El futbolista de 25 años recibió una tarjeta roja directa durante el compromiso del pasado 1 de julio, en el cual la selección de Estados Unidos venció a su similar de Bosnia-Herzegovina. Aunque dicha sanción disciplinaria conllevaba normativamente su inhabilitación para el siguiente partido, la FIFA procedió a levantar la suspensión de cara al encuentro de octavos de final disputado este lunes. Esta resolución se adoptó luego de que el presidente de los Estados Unidos, Donald Trump, intercediera ante Infantino en favor del atacante norteamericano.
Ante este escenario, los eurodiputados Barry Andrews, Lara Wolters y Niels Fuglsang emitieron una declaración conjunta en la que calificaron la modificación de la regla de suspensiones a mitad de la competencia como una perversión de la justicia. En el documento, los parlamentarios sostuvieron que la FIFA y su presidente capitularon ante las exigencias de la administración estadounidense. Hasta el momento, un total de 35 legisladores europeos han plasmado su firma en el documento de solicitud.
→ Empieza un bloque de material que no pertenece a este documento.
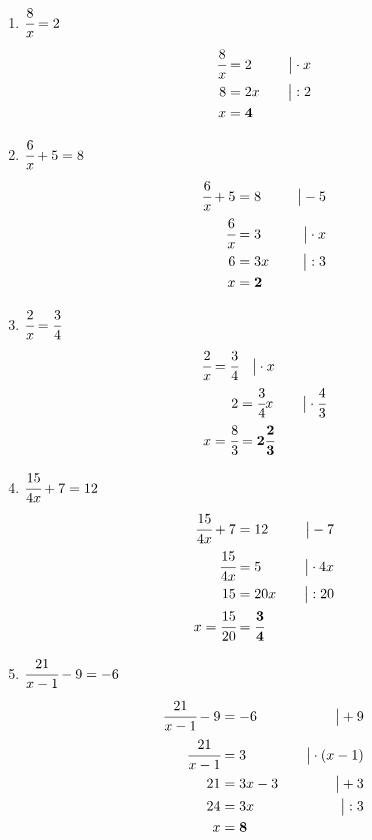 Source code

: \documentclass[a4paper,10pt]{article} %
\begin{document}
\begin{enumerate}[label=\alph*)]

  \item \(\cfrac{8}{x} = 2\)
  \[
    \begin{aligned}
      \cfrac{8}{x} &= 2 &\quad\big| \cdot x \\
      8 &= 2x &\quad\big| : 2 \\
      x &= \mathbf{4}
    \end{aligned}
  \]

  \item \(\cfrac{6}{x} + 5 = 8\)
  \[
    \begin{aligned}
      \cfrac{6}{x} + 5 &= 8 &\quad\big| - 5 \\
      \cfrac{6}{x} &= 3 &\quad\big| \cdot x \\
      6 &= 3x &\quad\big| : 3 \\
      x &= \mathbf{2}
    \end{aligned}
  \]

  \item \(\cfrac{2}{x} = \cfrac{3}{4}\)
  \[
    \begin{aligned}
      \cfrac{2}{x} = \cfrac{3}{4} &\quad\big| \cdot x \\
      2 &= \cfrac{3}{4}x &\quad\big| \cdot \cfrac{4}{3} \\
      x = \cfrac{8}{3} &= \mathbf{2\cfrac{2}{3}}
    \end{aligned}
  \]

  \item \(\cfrac{15}{4x} + 7 = 12\)
  \[
    \begin{aligned}
      \cfrac{15}{4x} + 7 &= 12 &\quad\big| - 7 \\
      \cfrac{15}{4x} &= 5 &\quad\big| \cdot 4x \\
      15 &= 20x &\quad\big| : 20 \\
      x = \cfrac{15}{20} &= \mathbf{\cfrac{3}{4}}
    \end{aligned}
  \]

  \item \(\cfrac{21}{x - 1} - 9 = -6\)
  \[
    \begin{aligned}
      \cfrac{21}{x - 1} - 9 &= -6 &\quad\big| + 9 \\
      \cfrac{21}{x - 1} &= 3 &\quad\big| \cdot (x - 1) \\
      21 &= 3x - 3 &\quad\big| + 3 \\
      24 &= 3x &\quad\big| : 3 \\
      x &= \mathbf{8}
    \end{aligned}
  \]


\end{enumerate}
\end{document}
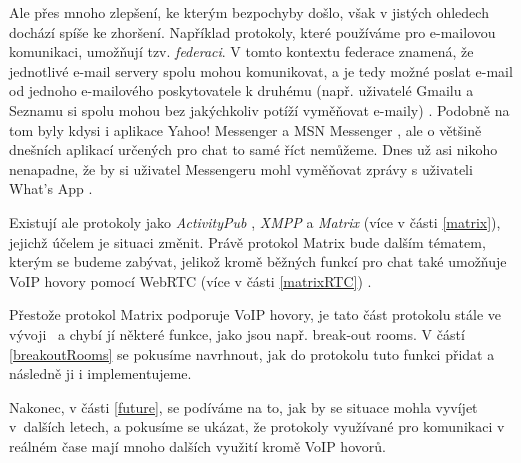 Ale přes mnoho zlepšení, ke kterým bezpochyby došlo, však v jistých ohledech
dochází spíše ke zhoršení. Například protokoly, které používáme pro e-mailovou
komunikaci, umožňují tzv. \textit{federaci}. V tomto kontextu federace znamená,
že jednotlivé e-mail servery spolu mohou komunikovat, a je tedy možné poslat
e-mail od jednoho e-mailového poskytovatele k druhému (např. uživatelé Gmailu a
Seznamu si spolu mohou bez jakýchkoliv potíží vyměňovat e-maily)
\parencite{MatrixORG-FAQ}. Podobně na tom byly kdysi i aplikace Yahoo! Messenger a
MSN Messenger \parencite{BetaNews-MSYahooToLinkIMNets}, ale o většině dnešních
aplikací určených pro chat to samé říct nemůžeme. Dnes už asi nikoho nenapadne,
že by si uživatel Messengeru mohl vyměňovat zprávy s uživateli What's App
\parencite{9To5Mac-InteroperabilityNightmareAndDream}.

Existují ale protokoly jako \textit{ActivityPub} \parencite{W3ORG-ActivityPub},
\textit{XMPP} \parencite{XMPPORG-Homepage} a \textit{Matrix}
\parencite{MatrixORG-Homepage} (více v části \ref{matrix}), jejichž účelem je situaci
změnit. Právě protokol Matrix bude dalším tématem, kterým se budeme zabývat,
jelikož kromě běžných funkcí pro chat také umožňuje VoIP hovory pomocí WebRTC
(více v části \ref{matrixRTC}) \parencite{MatrixORG-Homepage,MatrixORG-Spec}.

Přestože protokol Matrix podporuje VoIP hovory, je tato část protokolu stále
ve vývoji~\parencite{GitHub-MSC3401,GitHub-MSC3898} a chybí jí některé funkce, jako
jsou např. break-out rooms. V částí \ref{breakoutRooms} se pokusíme navrhnout,
jak do protokolu tuto funkci přidat a následně ji i implementujeme.

Nakonec, v části \ref{future}, se podíváme na to, jak by se situace mohla
vyvíjet v~dalších letech, a pokusíme se ukázat, že protokoly využívané pro
komunikaci v reálném čase mají mnoho dalších využití kromě VoIP hovorů.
La propuesta de los legisladores insta a las asociaciones nacionales de fútbol de los países miembros de la Unión Europea a presionar al Comité de Ética de la FIFA para que evalúe las acciones de Infantino. La indagatoria busca determinar si la intervención del gobierno de Trump influyó en la anulación del castigo, además de examinar otras posibles vulneraciones a la neutralidad política de la institución, entre las que mencionaron el otorgamiento del Premio de la Paz de la FIFA al mandatario estadounidense.
Por su parte, la FIFA emitió un pronunciamiento en el que aseguró que la revocación de la suspensión no dependió de su presidencia, sino que constituyó una decisión autónoma ejecutada por un comité disciplinario independiente. No obstante, los eurodiputados firmantes insistieron en que la legitimidad del deporte se fundamenta en la aplicación de normativas imparciales y transparentes, señalando que el sentido de justicia se vulnera cuando se permite que las presiones políticas determinen la participación de un jugador.